Singleton* Singleton::m_instance = null;
std::atomic<bool> Singleton::is_first; // init to false
std::mutex Singleton::m_mutex;

Singleton* Singleton::getInstance() {
    bool tmp = is_first.load(std::memory_order_acquire);
    if (tmp == false) {
        std::lock_guard<std::mutex> lock(m_mutex);
        tmp = is_first.load(std::memory_order_relaxed);
        if (tmp == false) {
            // can place any code that will run exactly once!
            m_instance = new Singleton;

            // store back the tmp atomically
            is_first.store(tmp, std::memory_order_release);
        }
    }
    return m_instance;
}

In other words, instead of looking at the instance I am using an atomic boolean to make sure the DCLP works, and whatever is inside the second tmp is surly to be syncronized and run once. Is it correct?

Thanks!

EDIT: Notice I am not asking the question to implement singleton, but simply to understand better the concepts of fences and atomic and how it fixed DCLP. It is a theoretical question.

Answer 1

What happens if I aquire the fence inside "load()", but than tmp is not nullptr, and I simply return? Shouldn't we state where the CPU can "release the fence"?

No. The release is done when the store into m_instance happens. If you load m_instance and it is not null, then the release already happened earlier and you don't need to do it.

You do not "acquire a fence" and "release a fence" like you acquire a mutex lock. That's not what fences are. A fence is simply an acquire or release operation without an associated memory location. And fences aren't really relevant here, because all the acquire and release operations have an associated memory location (the atomic object m_instance).

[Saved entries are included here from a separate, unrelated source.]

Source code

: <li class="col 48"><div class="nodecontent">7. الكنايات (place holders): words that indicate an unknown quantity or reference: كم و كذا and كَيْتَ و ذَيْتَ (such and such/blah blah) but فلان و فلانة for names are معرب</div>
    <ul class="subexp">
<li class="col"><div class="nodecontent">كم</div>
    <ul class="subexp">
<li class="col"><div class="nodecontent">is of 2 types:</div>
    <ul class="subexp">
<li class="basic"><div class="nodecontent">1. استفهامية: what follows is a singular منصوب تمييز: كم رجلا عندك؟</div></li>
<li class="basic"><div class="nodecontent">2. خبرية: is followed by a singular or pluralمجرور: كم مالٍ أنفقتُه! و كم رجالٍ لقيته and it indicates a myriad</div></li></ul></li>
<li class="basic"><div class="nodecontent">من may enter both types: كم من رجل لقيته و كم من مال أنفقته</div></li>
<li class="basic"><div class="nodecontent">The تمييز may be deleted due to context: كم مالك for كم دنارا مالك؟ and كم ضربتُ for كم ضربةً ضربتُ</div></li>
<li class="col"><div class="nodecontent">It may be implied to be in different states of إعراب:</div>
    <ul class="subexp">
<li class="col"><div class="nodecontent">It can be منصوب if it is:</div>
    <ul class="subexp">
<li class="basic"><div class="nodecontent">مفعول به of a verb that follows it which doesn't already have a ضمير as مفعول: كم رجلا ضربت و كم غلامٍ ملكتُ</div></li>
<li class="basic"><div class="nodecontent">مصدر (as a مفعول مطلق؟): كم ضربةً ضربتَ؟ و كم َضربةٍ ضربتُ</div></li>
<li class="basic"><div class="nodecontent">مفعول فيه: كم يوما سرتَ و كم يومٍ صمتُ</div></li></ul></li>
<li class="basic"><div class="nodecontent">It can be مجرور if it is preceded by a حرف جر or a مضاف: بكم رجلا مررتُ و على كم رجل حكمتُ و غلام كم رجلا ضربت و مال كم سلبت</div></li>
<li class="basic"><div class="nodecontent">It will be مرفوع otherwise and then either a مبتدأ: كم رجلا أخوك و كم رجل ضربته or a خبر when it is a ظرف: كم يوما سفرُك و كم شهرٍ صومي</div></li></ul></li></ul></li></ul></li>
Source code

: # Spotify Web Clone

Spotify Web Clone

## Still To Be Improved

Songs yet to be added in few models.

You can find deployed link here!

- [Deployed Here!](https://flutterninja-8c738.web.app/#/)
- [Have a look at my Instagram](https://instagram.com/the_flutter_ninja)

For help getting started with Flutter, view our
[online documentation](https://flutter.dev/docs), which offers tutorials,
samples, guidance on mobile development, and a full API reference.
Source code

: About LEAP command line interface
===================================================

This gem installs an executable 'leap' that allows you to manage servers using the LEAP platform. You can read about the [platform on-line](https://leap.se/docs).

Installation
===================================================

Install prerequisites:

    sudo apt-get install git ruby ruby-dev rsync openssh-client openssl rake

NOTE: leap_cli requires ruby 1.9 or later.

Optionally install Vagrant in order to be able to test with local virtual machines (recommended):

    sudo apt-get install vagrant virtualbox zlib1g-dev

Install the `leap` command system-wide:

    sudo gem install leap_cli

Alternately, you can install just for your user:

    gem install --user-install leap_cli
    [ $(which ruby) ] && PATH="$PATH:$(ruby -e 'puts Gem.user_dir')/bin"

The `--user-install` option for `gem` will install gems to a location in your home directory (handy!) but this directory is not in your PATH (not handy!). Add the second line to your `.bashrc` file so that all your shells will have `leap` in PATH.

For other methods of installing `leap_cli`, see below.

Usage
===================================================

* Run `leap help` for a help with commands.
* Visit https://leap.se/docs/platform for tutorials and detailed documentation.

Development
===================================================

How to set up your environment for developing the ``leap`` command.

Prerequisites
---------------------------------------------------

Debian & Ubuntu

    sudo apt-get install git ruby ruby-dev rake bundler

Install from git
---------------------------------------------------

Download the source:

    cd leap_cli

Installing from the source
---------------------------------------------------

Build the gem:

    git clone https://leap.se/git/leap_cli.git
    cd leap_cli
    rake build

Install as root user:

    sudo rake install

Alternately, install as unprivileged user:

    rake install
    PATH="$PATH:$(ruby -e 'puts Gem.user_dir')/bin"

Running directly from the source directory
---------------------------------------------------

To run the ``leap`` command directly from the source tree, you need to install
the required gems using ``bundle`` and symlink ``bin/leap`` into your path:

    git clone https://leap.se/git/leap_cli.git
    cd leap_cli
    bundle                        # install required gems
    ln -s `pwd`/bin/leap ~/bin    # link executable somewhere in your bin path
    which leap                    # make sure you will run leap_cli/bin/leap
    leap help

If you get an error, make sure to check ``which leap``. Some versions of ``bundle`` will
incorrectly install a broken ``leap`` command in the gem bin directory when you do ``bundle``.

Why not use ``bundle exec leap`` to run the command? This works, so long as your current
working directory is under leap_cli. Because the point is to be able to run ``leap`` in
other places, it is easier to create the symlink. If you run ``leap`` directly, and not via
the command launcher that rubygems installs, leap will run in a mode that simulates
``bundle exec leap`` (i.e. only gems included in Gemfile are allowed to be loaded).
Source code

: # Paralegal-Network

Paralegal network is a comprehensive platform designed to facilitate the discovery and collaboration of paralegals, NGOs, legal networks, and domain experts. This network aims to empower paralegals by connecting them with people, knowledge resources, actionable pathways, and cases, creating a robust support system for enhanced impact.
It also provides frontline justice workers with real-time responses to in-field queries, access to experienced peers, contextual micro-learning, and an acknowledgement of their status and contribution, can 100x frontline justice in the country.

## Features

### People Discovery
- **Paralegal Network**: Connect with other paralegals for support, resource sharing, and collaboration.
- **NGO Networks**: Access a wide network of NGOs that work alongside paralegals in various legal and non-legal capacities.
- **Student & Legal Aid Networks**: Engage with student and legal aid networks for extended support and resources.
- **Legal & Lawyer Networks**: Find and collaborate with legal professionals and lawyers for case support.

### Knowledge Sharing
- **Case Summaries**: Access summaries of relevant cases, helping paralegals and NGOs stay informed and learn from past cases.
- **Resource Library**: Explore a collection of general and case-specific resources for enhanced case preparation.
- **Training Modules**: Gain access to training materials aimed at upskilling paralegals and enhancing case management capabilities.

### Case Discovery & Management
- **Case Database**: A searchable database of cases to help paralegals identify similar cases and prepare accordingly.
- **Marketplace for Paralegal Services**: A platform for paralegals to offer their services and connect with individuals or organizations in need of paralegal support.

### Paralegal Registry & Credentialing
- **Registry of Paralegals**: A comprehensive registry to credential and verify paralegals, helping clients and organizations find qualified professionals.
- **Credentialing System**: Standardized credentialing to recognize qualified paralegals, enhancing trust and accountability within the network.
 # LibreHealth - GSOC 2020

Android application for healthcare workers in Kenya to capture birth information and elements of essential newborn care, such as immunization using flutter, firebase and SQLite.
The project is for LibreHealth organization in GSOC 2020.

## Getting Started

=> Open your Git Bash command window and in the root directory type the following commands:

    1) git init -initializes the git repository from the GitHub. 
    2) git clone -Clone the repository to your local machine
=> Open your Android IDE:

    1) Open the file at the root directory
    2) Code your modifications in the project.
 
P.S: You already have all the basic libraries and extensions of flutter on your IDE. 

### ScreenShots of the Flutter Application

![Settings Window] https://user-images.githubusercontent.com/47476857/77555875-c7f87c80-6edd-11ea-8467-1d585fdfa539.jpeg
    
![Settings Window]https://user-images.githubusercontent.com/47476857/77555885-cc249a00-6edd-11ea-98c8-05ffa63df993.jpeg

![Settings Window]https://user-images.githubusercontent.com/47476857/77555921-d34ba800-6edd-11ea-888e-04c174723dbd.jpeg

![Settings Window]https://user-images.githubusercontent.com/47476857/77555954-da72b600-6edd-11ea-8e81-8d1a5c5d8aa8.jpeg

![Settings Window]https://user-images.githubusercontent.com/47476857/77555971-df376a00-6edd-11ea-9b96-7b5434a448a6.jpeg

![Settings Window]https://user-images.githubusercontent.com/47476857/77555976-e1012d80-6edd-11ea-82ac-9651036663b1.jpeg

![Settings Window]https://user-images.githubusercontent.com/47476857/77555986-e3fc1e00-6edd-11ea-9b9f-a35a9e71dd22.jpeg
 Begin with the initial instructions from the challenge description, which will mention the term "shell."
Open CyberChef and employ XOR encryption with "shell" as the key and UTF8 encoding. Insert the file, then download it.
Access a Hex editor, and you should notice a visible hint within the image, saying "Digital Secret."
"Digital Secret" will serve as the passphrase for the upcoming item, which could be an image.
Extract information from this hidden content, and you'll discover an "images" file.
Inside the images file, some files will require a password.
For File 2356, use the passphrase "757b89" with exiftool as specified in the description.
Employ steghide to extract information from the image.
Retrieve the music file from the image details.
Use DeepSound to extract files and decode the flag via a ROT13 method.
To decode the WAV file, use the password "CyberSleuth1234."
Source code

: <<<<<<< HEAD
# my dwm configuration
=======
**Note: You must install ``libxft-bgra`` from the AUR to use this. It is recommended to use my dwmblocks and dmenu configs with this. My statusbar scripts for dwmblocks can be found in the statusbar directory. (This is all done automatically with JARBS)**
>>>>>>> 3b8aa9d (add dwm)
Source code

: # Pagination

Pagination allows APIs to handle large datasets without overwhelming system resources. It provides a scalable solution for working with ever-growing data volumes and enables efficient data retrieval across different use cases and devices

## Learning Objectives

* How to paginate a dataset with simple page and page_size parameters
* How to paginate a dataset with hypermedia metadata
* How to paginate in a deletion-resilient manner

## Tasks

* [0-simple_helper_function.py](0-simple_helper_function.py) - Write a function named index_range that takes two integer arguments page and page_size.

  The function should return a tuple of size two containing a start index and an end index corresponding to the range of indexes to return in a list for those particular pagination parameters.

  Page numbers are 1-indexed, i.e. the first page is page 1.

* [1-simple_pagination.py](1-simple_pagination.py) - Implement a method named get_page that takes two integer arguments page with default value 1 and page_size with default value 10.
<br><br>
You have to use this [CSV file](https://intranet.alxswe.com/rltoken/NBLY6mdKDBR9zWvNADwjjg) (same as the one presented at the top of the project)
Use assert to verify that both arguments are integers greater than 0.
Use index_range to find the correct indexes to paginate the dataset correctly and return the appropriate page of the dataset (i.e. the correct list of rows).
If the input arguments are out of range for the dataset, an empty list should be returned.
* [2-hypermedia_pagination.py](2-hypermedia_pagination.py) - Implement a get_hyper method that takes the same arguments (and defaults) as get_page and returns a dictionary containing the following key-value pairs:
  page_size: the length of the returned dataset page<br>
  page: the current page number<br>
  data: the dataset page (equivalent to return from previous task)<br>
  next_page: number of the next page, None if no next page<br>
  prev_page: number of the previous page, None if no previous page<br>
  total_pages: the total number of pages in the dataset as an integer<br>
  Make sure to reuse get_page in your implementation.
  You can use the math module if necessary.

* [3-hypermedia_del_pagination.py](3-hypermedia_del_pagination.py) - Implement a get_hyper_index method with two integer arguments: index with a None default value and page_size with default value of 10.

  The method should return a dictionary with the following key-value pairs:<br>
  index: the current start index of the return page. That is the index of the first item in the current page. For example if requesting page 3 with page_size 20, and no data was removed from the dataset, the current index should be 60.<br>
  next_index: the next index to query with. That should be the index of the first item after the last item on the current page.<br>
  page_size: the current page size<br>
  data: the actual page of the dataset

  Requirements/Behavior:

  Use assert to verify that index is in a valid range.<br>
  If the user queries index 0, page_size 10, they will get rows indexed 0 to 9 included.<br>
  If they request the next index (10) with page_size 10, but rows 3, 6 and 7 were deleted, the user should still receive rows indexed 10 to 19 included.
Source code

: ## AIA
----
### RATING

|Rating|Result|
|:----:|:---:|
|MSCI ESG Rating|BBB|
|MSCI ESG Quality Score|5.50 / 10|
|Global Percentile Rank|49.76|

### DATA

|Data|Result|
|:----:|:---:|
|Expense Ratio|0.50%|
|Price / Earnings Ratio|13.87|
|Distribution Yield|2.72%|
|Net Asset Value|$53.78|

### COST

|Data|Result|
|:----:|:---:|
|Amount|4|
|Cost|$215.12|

You do not have to have acquire+release in matched pairs like mutex locks+unlocks. You can do one release operation to store a value, and have any number of acquire operations (zero or more) that load that value and observe its effects.

The acquire/release semantics on loads/stores are related to ordering of operations on either side of the load/store, to prevent re-ordering.

A non-relaxed atomic store (i.e. a release operation) to a variable A will synchronize with a later non-relaxed atomic load (i.e. an acquire operation) of the same variable A.

As the C++ standard says:

Informally, performing a release operation on A forces prior side effects on other memory locations to become visible to other threads that later perform a consume or an acquire operation on A.

So in the DCLP code you quoted, the m_instance.store(tmp, memory_order_release) is a store to m_instance and is a release operation. The m_instance.load(memory_order_acquire) is a load from m_instance and is an acquire operation. The memory model says that the store of a non-null pointer synchronizes with any load that sees a non-null pointer, which means that it is guaranteed that all the effects of new Singleton have completed before any thread can load a non-null value from tmp. This fixes the problems of pre-C++11 double-checked locking where the store to tmp could become visible to other threads before the object was fully constructed.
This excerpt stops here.